[Assigned task] Within the entries below, count the lines that hold the string "table" and give only that number.

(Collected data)

------------------------

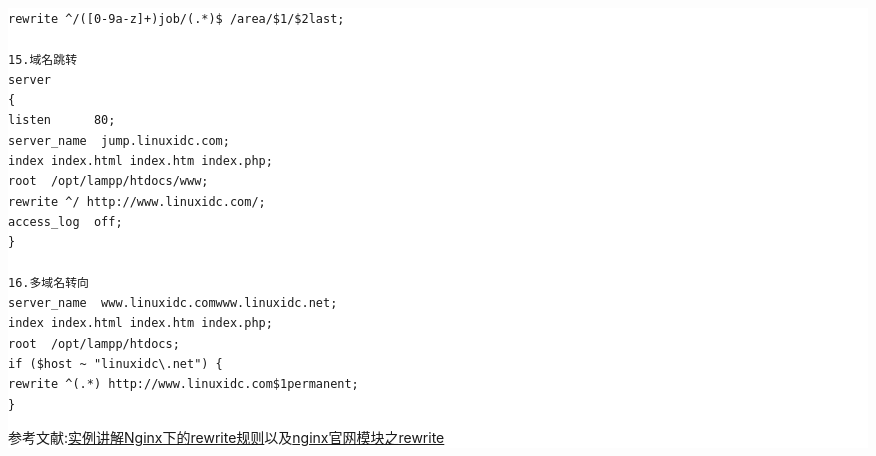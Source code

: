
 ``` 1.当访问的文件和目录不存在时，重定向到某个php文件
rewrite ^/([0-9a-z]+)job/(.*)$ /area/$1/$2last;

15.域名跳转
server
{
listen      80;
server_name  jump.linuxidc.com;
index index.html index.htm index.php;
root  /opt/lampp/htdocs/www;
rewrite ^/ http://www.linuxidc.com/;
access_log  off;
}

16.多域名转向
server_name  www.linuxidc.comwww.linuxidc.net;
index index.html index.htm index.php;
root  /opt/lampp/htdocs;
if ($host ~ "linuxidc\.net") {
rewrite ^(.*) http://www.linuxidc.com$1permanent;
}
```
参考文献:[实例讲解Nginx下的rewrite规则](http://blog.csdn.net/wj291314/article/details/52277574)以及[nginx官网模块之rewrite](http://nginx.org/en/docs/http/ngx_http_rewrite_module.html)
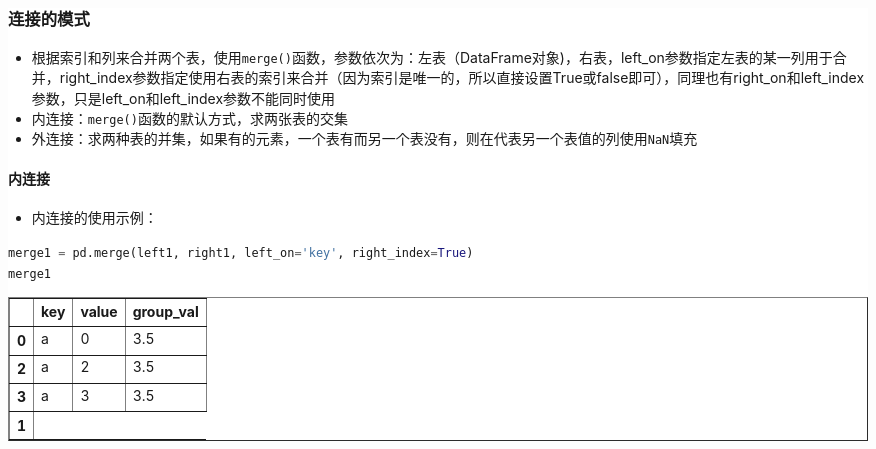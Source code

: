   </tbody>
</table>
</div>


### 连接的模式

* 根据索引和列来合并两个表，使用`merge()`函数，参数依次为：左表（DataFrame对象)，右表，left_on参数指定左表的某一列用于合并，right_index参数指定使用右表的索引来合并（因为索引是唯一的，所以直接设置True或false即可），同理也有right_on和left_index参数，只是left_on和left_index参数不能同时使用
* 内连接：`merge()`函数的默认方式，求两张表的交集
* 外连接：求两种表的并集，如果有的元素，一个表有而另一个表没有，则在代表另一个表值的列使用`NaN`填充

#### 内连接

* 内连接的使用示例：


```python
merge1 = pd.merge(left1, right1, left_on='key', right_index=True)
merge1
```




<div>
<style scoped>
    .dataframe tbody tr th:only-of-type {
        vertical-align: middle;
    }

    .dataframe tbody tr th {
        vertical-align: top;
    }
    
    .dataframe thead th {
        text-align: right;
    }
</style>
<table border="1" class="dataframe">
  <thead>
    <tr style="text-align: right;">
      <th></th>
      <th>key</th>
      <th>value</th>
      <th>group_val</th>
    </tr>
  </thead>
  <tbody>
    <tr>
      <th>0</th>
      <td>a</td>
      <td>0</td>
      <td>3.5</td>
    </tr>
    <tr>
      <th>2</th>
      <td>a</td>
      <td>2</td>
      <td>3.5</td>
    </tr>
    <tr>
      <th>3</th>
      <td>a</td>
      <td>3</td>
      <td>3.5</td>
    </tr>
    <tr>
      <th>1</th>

------------------------

[Completed task] 2